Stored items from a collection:
▬▬▬▬▬▬

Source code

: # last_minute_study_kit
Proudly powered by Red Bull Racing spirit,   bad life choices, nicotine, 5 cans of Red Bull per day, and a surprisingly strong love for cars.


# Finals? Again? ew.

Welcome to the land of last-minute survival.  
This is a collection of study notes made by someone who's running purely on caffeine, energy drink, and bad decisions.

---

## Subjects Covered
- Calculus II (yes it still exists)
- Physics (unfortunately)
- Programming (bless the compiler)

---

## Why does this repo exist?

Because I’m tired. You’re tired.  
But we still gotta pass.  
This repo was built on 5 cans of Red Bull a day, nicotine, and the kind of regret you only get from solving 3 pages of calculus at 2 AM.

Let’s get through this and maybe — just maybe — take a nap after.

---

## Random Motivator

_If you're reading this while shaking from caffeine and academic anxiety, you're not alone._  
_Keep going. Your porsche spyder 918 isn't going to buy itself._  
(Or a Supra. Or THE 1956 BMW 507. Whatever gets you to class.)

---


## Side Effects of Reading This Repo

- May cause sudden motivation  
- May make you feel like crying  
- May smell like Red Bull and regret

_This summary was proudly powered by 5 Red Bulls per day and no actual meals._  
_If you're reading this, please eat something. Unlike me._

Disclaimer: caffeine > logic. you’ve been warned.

▬▬▬▬▬▬

** Action item **
At the line containing "Because I’m tired. You’re tired.", start copying. Continue exactly through the final line of the entries above and stop there.

** Your response **
Because I’m tired. You’re tired.  
But we still gotta pass.  
This repo was built on 5 cans of Red Bull a day, nicotine, and the kind of regret you only get from solving 3 pages of calculus at 2 AM.

Let’s get through this and maybe — just maybe — take a nap after.

---

## Random Motivator

_If you're reading this while shaking from caffeine and academic anxiety, you're not alone._  
_Keep going. Your porsche spyder 918 isn't going to buy itself._  
(Or a Supra. Or THE 1956 BMW 507. Whatever gets you to class.)

---


## Side Effects of Reading This Repo

- May cause sudden motivation  
- May make you feel like crying  
- May smell like Red Bull and regret

_This summary was proudly powered by 5 Red Bulls per day and no actual meals._  
_If you're reading this, please eat something. Unlike me._

Disclaimer: caffeine > logic. you’ve been warned.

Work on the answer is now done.